● AIM OF THE EXERCISE
All records that follow are to be restated exactly.

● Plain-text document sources
▼
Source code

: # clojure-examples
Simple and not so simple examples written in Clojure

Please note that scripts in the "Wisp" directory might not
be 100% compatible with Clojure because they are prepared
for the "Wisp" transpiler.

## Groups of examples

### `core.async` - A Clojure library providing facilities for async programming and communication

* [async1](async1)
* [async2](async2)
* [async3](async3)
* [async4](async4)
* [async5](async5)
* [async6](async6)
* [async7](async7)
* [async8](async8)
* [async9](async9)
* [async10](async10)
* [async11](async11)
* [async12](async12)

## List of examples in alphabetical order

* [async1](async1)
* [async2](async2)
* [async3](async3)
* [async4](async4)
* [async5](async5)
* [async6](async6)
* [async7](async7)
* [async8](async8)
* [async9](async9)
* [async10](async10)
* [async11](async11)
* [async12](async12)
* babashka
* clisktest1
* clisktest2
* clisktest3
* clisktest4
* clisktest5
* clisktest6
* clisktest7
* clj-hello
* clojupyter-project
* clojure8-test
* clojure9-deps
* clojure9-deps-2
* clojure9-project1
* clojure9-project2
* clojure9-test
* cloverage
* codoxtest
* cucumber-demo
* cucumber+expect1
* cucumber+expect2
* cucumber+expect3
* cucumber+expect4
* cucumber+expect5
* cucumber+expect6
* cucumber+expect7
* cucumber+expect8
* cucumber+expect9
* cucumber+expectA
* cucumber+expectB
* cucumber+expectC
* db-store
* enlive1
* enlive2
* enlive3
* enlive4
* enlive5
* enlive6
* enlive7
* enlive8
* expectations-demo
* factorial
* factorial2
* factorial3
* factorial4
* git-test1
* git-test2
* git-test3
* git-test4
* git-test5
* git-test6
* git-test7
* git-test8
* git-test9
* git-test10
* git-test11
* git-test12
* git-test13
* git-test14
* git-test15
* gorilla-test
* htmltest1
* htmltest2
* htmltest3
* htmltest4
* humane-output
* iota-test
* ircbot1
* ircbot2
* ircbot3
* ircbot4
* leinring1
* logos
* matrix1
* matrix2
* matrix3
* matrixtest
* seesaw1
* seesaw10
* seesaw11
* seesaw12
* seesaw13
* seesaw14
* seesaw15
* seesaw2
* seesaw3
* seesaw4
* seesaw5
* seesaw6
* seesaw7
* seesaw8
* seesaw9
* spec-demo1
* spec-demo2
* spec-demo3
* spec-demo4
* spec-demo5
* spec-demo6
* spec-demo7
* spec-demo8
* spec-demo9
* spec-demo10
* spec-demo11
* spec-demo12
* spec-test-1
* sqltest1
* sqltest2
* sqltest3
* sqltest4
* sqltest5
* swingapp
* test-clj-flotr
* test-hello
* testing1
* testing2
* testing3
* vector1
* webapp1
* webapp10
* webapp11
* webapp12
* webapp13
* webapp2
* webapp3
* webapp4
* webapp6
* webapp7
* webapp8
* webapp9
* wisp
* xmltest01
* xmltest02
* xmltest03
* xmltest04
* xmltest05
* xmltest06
▲
● RESULT OF THE TASK
Source code

: # clojure-examples
Simple and not so simple examples written in Clojure

Please note that scripts in the "Wisp" directory might not
be 100% compatible with Clojure because they are prepared
for the "Wisp" transpiler.

## Groups of examples

### `core.async` - A Clojure library providing facilities for async programming and communication

* [async1](async1)
* [async2](async2)
* [async3](async3)
* [async4](async4)
* [async5](async5)
* [async6](async6)
* [async7](async7)
* [async8](async8)
* [async9](async9)
* [async10](async10)
* [async11](async11)
* [async12](async12)

## List of examples in alphabetical order

* [async1](async1)
* [async2](async2)
* [async3](async3)
* [async4](async4)
* [async5](async5)
* [async6](async6)
* [async7](async7)
* [async8](async8)
* [async9](async9)
* [async10](async10)
* [async11](async11)
* [async12](async12)
* babashka
* clisktest1
* clisktest2
* clisktest3
* clisktest4
* clisktest5
* clisktest6
* clisktest7
* clj-hello
* clojupyter-project
* clojure8-test
* clojure9-deps
* clojure9-deps-2
* clojure9-project1
* clojure9-project2
* clojure9-test
* cloverage
* codoxtest
* cucumber-demo
* cucumber+expect1
* cucumber+expect2
* cucumber+expect3
* cucumber+expect4
* cucumber+expect5
* cucumber+expect6
* cucumber+expect7
* cucumber+expect8
* cucumber+expect9
* cucumber+expectA
* cucumber+expectB
* cucumber+expectC
* db-store
* enlive1
* enlive2
* enlive3
* enlive4
* enlive5
* enlive6
* enlive7
* enlive8
* expectations-demo
* factorial
* factorial2
* factorial3
* factorial4
* git-test1
* git-test2
* git-test3
* git-test4
* git-test5
* git-test6
* git-test7
* git-test8
* git-test9
* git-test10
* git-test11
* git-test12
* git-test13
* git-test14
* git-test15
* gorilla-test
* htmltest1
* htmltest2
* htmltest3
* htmltest4
* humane-output
* iota-test
* ircbot1
* ircbot2
* ircbot3
* ircbot4
* leinring1
* logos
* matrix1
* matrix2
* matrix3
* matrixtest
* seesaw1
* seesaw10
* seesaw11
* seesaw12
* seesaw13
* seesaw14
* seesaw15
* seesaw2
* seesaw3
* seesaw4
* seesaw5
* seesaw6
* seesaw7
* seesaw8
* seesaw9
* spec-demo1
* spec-demo2
* spec-demo3
* spec-demo4
* spec-demo5
* spec-demo6
* spec-demo7
* spec-demo8
* spec-demo9
* spec-demo10
* spec-demo11
* spec-demo12
* spec-test-1
* sqltest1
* sqltest2
* sqltest3
* sqltest4
* sqltest5
* swingapp
* test-clj-flotr
* test-hello
* testing1
* testing2
* testing3
* vector1
* webapp1
* webapp10
* webapp11
* webapp12
* webapp13
* webapp2
* webapp3
* webapp4
* webapp6
* webapp7
* webapp8
* webapp9
* wisp
* xmltest01
* xmltest02
* xmltest03
* xmltest04
* xmltest05
* xmltest06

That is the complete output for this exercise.